God’s Not Dead 2: Jesus gets expelled from high school
Think of God’s Not Dead as the Old Testament—a narrative of punitive punishments meted out to non-believers with a serious angry streak—and its sequel as the New Testament. The first film focused on a student standing up to a philosophy professor demanding his students renounce the lord God Jehovah’s existence entirely, whereas this second film is about Jesus and grace. Specifically, Grace Wesley (Melissa Joan Hart), an 11th-grade history teacher who gets in big trouble after quoting and comparing Jesus’ words to MLK’s in class. Enter the ACLU’s seething angry Pete Kane (Ray Wise), who straight-up says that he has “pure hate” for proselytizing Christians.
Compared to the unwieldy multiple storylines of the first film, God’s Not Dead 2 is relatively streamlined, using the subsequent trial as a throughline around which returning characters from the first film converge. There’s Pastor Dave (Christian movie mainstay David A.R. White), who’s called to serve as a juror; Chinese student Martin (Paul Kwo), successfully evangelized by the first film’s end and now struggling to understand his new faith; and journalist Amy Ryan (Trisha LaFache). In the first film, Amy was immediately diagnosed with breast cancer after daring to question the sincerity of Duck Dynasty’s Willie Robertson on the importance of wifely submission; here, she’s cancer-free again, which triggers her to wonder whether her faith wasn’t merely a matter of panic.
The opening helicopter shots (though perhaps just stock footage) indicate we’re operating at a realm of higher budget and competence than the baldly cheap, badly assembled first film.
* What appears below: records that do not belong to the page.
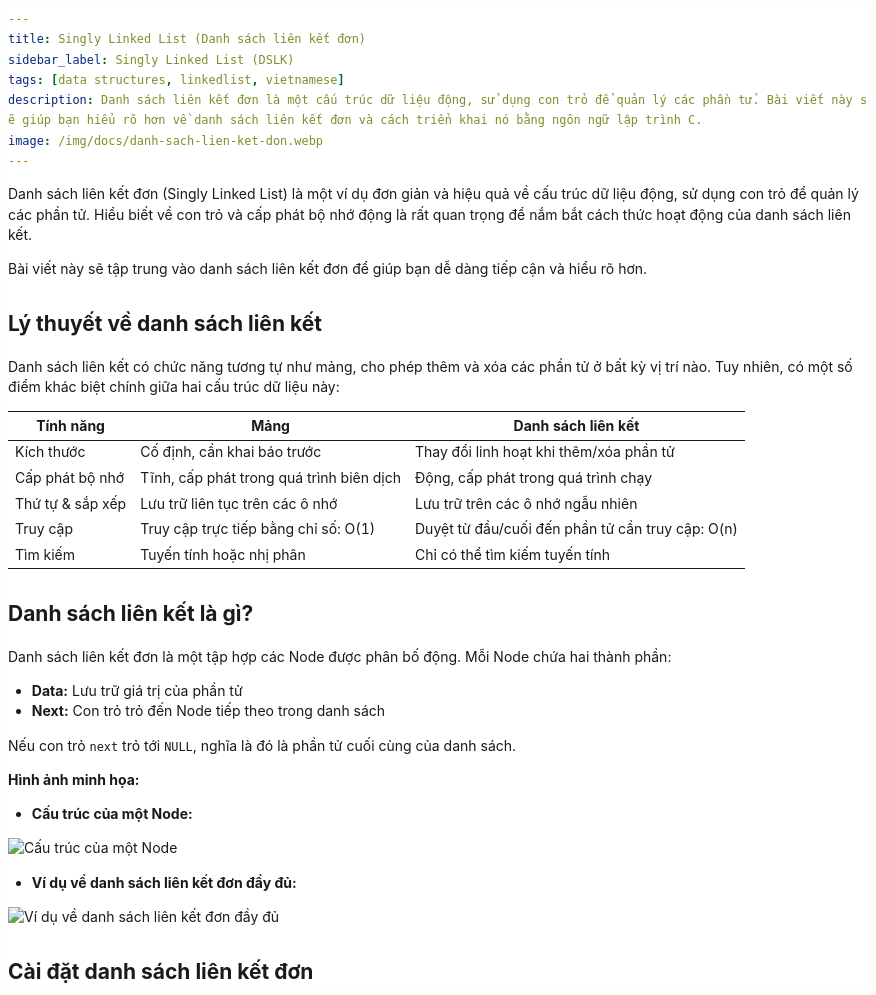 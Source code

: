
 ```yaml
---
title: Singly Linked List (Danh sách liên kết đơn)
sidebar_label: Singly Linked List (DSLK)
tags: [data structures, linkedlist, vietnamese]
description: Danh sách liên kết đơn là một cấu trúc dữ liệu động, sử dụng con trỏ để quản lý các phần tử. Bài viết này sẽ giúp bạn hiểu rõ hơn về danh sách liên kết đơn và cách triển khai nó bằng ngôn ngữ lập trình C.
image: /img/docs/danh-sach-lien-ket-don.webp
---
```


Danh sách liên kết đơn (Singly Linked List) là một ví dụ đơn giản và hiệu quả về cấu trúc dữ liệu động, sử dụng con trỏ để quản lý các phần tử. Hiểu biết về con trỏ và cấp phát bộ nhớ động là rất quan trọng để nắm bắt cách thức hoạt động của danh sách liên kết.

Bài viết này sẽ tập trung vào danh sách liên kết đơn để giúp bạn dễ dàng tiếp cận và hiểu rõ hơn.

## Lý thuyết về danh sách liên kết

Danh sách liên kết có chức năng tương tự như mảng, cho phép thêm và xóa các phần tử ở bất kỳ vị trí nào. Tuy nhiên, có một số điểm khác biệt chính giữa hai cấu trúc dữ liệu này:

| Tính năng | Mảng | Danh sách liên kết |
|---|---|---|
| Kích thước | Cố định, cần khai báo trước | Thay đổi linh hoạt khi thêm/xóa phần tử |
| Cấp phát bộ nhớ | Tĩnh, cấp phát trong quá trình biên dịch | Động, cấp phát trong quá trình chạy |
| Thứ tự & sắp xếp | Lưu trữ liên tục trên các ô nhớ | Lưu trữ trên các ô nhớ ngẫu nhiên |
| Truy cập | Truy cập trực tiếp bằng chỉ số: O(1) | Duyệt từ đầu/cuối đến phần tử cần truy cập: O(n) |
| Tìm kiếm | Tuyến tính hoặc nhị phân | Chỉ có thể tìm kiếm tuyến tính |

## Danh sách liên kết là gì?

Danh sách liên kết đơn là một tập hợp các Node được phân bố động. Mỗi Node chứa hai thành phần:

* **Data:** Lưu trữ giá trị của phần tử
* **Next:** Con trỏ trỏ đến Node tiếp theo trong danh sách

Nếu con trỏ `next` trỏ tới `NULL`, nghĩa là đó là phần tử cuối cùng của danh sách.

**Hình ảnh minh họa:**

* **Cấu trúc của một Node:**

![Cấu trúc của một Node](/img/docs/image-1712068257104.png)

* **Ví dụ về danh sách liên kết đơn đầy đủ:**

![Ví dụ về danh sách liên kết đơn đầy đủ](/img/docs/image-1712068326158.png)

## Cài đặt danh sách liên kết đơn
There are some inexplicable shot choices—a pull-back from a huge close-up of a stapler on a classroom desk is a howler—but it’s a more smoothly made product, the narrative wheels greased by old pros Wise (who acts like he’s still possessed by Twin Peaks’ Bob) and Ernie Hudson as the presiding judge, both significant upgrades from Kevin Sorbo and Dean Cain, to be sure.
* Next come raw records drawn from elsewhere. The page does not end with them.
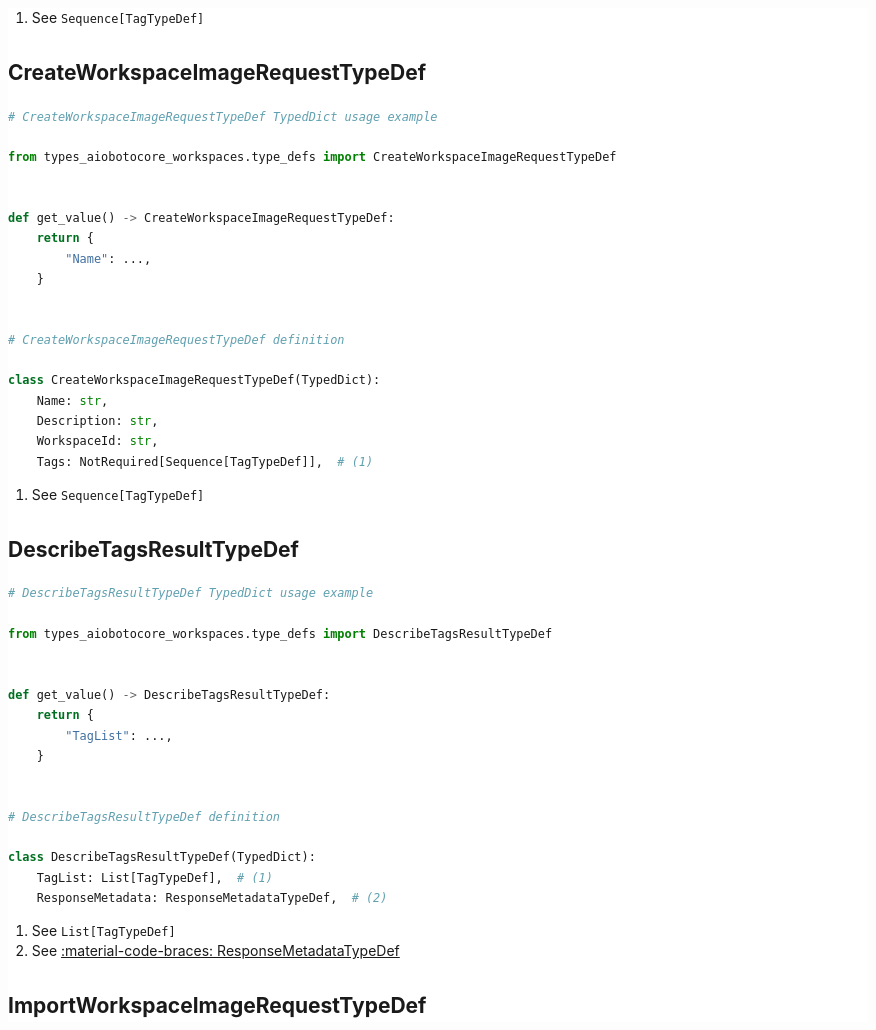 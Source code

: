 1. See `Sequence[TagTypeDef]`

## CreateWorkspaceImageRequestTypeDef

```python
# CreateWorkspaceImageRequestTypeDef TypedDict usage example

from types_aiobotocore_workspaces.type_defs import CreateWorkspaceImageRequestTypeDef


def get_value() -> CreateWorkspaceImageRequestTypeDef:
    return {
        "Name": ...,
    }


# CreateWorkspaceImageRequestTypeDef definition

class CreateWorkspaceImageRequestTypeDef(TypedDict):
    Name: str,
    Description: str,
    WorkspaceId: str,
    Tags: NotRequired[Sequence[TagTypeDef]],  # (1)
```

1. See `Sequence[TagTypeDef]`

## DescribeTagsResultTypeDef

```python
# DescribeTagsResultTypeDef TypedDict usage example

from types_aiobotocore_workspaces.type_defs import DescribeTagsResultTypeDef


def get_value() -> DescribeTagsResultTypeDef:
    return {
        "TagList": ...,
    }


# DescribeTagsResultTypeDef definition

class DescribeTagsResultTypeDef(TypedDict):
    TagList: List[TagTypeDef],  # (1)
    ResponseMetadata: ResponseMetadataTypeDef,  # (2)
```

1. See `List[TagTypeDef]`
2. See [:material-code-braces: ResponseMetadataTypeDef](./type_defs.md#responsemetadatatypedef)

## ImportWorkspaceImageRequestTypeDef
The first film pandered to a heavy persecution complex; this installment’s relatively subtler, but there are dog whistles aplenty. When the school board is unwilling to directly punish Grace, a board member wonders, “How do we make this go away without getting blood on our hands?” The public school system and those pesky teachers’ unions are Pontius Pilate, while the ACLU are the Roman soldiers prepping for another round of martyrdom. Kane approaches the parents of the student who asked the question prompting Grace’s answer, luring them with the promise that being at the center of a division of church and state case would make her very attractive to Ivy League schools, a reminder that elitist higher education inculcates godlessness. (The parents sign their deal with Kane with a symbolically blood-red pen no less.) On TV, a seething liberal pundit says “the religious extremists we really need to worry about are the hardcore Christians,” cueing audiences to indulge their Islamophobic tendencies (possibly by remembering the Muslim father in the first film who kicks his daughter out after he finds her listening to Franklin Graham). “Diversity and tolerance” are mockingly invoked as tools to suppress Christians, and the culture wars extend to the courtroom’s jury selection process. With each side having veto power, they ask what each prospective viewer’s favorite TV show is; the godless veto Duck Dynasty viewers, the godly nix Pretty Little Liars fans. There are also several very unsubtle plugs for Prius, a reminder that movies are business propositions, some more cynical than others.
The main goal is still stoking a sense of paranoia. When Grace speaks of “escalating persecution” against Jesus and MLK, the audience is supposed to feel persecuted themselves. A subplot about churches having their sermons subpoenaed—one attempt was made in Houston by an overreaching official and quickly shut down—prompts speeches about the federal government cracking down on belief that are one step away from rambling about FEMA concentration camps. Grace’s (atheist) lawyer Tom Endler (Jesse Metcalfe) constructs his argument as a slippery slope: First he argues Grace was merely delivering historical facts, then he trots out some (real, best-selling) Christian apologists to make the historically irrefutable case for Jesus. By film’s end, he’s basically saying if you can’t talk about Jesus in the schools, then the never-ending persecution of Christians will continue.
As the Newsboys’ song “Guilty” declaims at the end, “When did it become breaking a rule to say your name out loud in school?” That’s a gross exaggeration, and the film shoots itself in the foot by constructing a case bearing no potential resemblance to reality. There are certainly places where communities indulge in school prayer because it’s the norm, so it’s hard to imagine that an Arkansas school district would get this freaked out about a secular exchange. The climactic showdown—children of faith on the courthouse steps being yelled at by a horde of angry atheists—is parallel universe fiction. In any case, the movie’s thesis line isn’t one of its many scriptural citations or exhortations to faith, but a line among pastors discussing the possibility of a federal crackdown: “Don’t forget the silent majority.” From its lecture on the conservative canard that separation of church and state is a myth on down, God’s Not Dead 2 is a movie for Ralph Reed’s Moral Majority, with all the entangled political baggage that comes with it.